Şöyle özetleyeyim ; filmin bir konusu yok, hikayesi, kurgusu bişeysi yok. Bana öyle geliyor ki bunca kült filme imza atmış isimler toplanmış hadi o zaman geyiğine de bir film çevirelim demişler ve 2 günde halletmişler. Çünkü gerçekten garip bir film olmuş. Komedi yapmaya çalışmışlar ama bir kaç yer dışında ben pek gülmedim. Beyza nın da dediği gibi belki de Coen kardeşler yapsaymış daha komik olabilirmiş. Her neyse bu kadar usta oyuncunun böyle saçma bir yapım için bir araya gelmiş olmasını garipsedim. Ayrıca ne kadar tecrübeli oyuncular da olsa rolün üzerinde sırıtmadığı tek adam Clooney olmuş hakketen büyük oyuncu. 4 ü için de birer 1.5 puan veriyorum ve 6 tam puana ulaşıyor. Alkışlıyoruz...
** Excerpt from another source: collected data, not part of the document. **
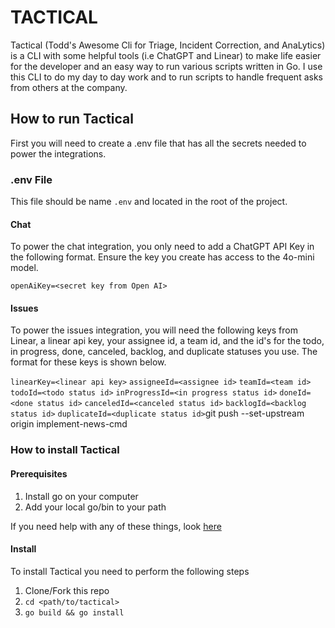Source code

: # TACTICAL

Tactical (Todd's Awesome Cli for Triage, Incident Correction, and AnaLytics) is a CLI
with some helpful tools (i.e ChatGPT and Linear) to make life easier for the developer
and an easy way to run various scripts written in Go. I use this CLI to do my day to day
work and to run scripts to handle frequent asks from others at the company.

## How to run Tactical

First you will need to create a .env file that has all the secrets needed to power the
integrations.

### .env File

This file should be name `.env` and located in the root of the project.

#### Chat

To power the chat integration, you only need to add a ChatGPT API Key in the following
format. Ensure the key you create has access to the 4o-mini model.

`openAiKey=<secret key from Open AI>`

#### Issues

To power the issues integration, you will need the following keys from Linear, a linear
api key, your assignee id, a team id, and the id's for the todo, in progress, done,
canceled, backlog, and duplicate statuses you use. The format for these keys is shown below.

`linearKey=<linear api key>`
`assigneeId=<assignee id>`
`teamId=<team id>`
`todoId=<todo status id>`
`inProgressId=<in progress status id>`
`doneId=<done status id>`
`canceledId=<canceled status id>`
`backlogId=<backlog status id>`
`duplicateId=<duplicate status id>`git push --set-upstream origin implement-news-cmd

### How to install Tactical

#### Prerequisites

1. Install go on your computer
2. Add your local go/bin to your path

If you need help with any of these things, look [here](https://go.dev/doc/tutorial/compile-install)

#### Install

To install Tactical you need to perform the following steps

1. Clone/Fork this repo
2. `cd <path/to/tactical>`
3. `go build && go install`
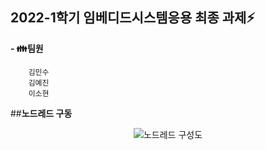  2022-1학기 임베디드시스템응용 최종 과제⚡
---------------------------------------------------------------------------------------------------------------------


**- 👪팀원**  


        김민수  
        김예진  
        이소현  


##**노드레드 구동**

<center>
     <img src="C:/nodes.png" alt="노드레드 구성도">
 </center>
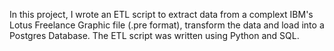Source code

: In this project, I wrote an ETL script to extract data from a complext IBM's Lotus Freelance Graphic file (.pre format), transform the data and load into a Postgres Database.
The ETL script was written using Python and SQL.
ps: Gitmeyin sakın sinemasına evde izleyin verilmez bu filme para. Evet...

pss: Türkçeye de "özel kuvvetler" diye çevirmişler. Keçilere bakan adamlar ın nesini beğenmediler anlamam.

25 Mart 2010 Perşembe

Percy Jackson and the Olympians : Lightning Thief


Filmlerimize devam ediyoruz... Açıkçası bu film için fazla söyleyeceğim bir şey yok. Mitolojik öğelere biraz ilginiz varsa ve filmlerdeki mantıksız durumlara "amaaan film işte" diyebiliyorsanız yaklaşık iki saat boyunca eğlenebilirsiniz. Ama benim gibi bir kafa yapısına sahipseniz "yuh artık, ne kadar saçma " filan diye diye sonunu edersiniz filmin(Yeni Harry Potter dediler ama bunu ondan ayıran en büyük etken bu durum. fantastik ama harry de bu kadar saçmalamışlardı). Hayır mitolojik karakterlere ben de bayılırım ama koskoca Zeus "şimşeem çalındı sen mi çaldın" diye millete çıkışınca ben de garipsedim açıkçası. Dediğim gibi öylesine izlenecek bir film. Çok fazla mitolojik öğe,bilgi, karakter beklemeyin. Onun için Clash of the Titans ı bekliyorum. Puan verecek olursa 10 üzerinden 6 yı geçemez benim için. O 6 da Uma Thurman için ;)

23 Mart 2010 Salı

Cemre


İki gündür havanın maşallahı var İstanbulda. Bir güzel bir sıcak sormayın. Bendeki mallık alışkanlıktan her sabah çıkarken kalın montu giyip çıkıyorum sonra tabi pişman oluyorum. Herkes benim gibi mal değil tabi. Hele ki hanım arkadaşlarımız; kışın karın ortasında minicik etekler taylarla gezen insan dışı varlıklar bu havalarda onlardan da kurtuluyor bildiğin bir şey giymeyi unutmuşcasına vuruyor kendini dışarı. Cemrelerin ne durumda olduğunu bilmiyorum şu an için düştü mü düşmedi mi ama geçen dışarda arkadaş bu tiplerden birini görünce beni benden alan yorumu patlattı :"cemre çatala düştü adaşş".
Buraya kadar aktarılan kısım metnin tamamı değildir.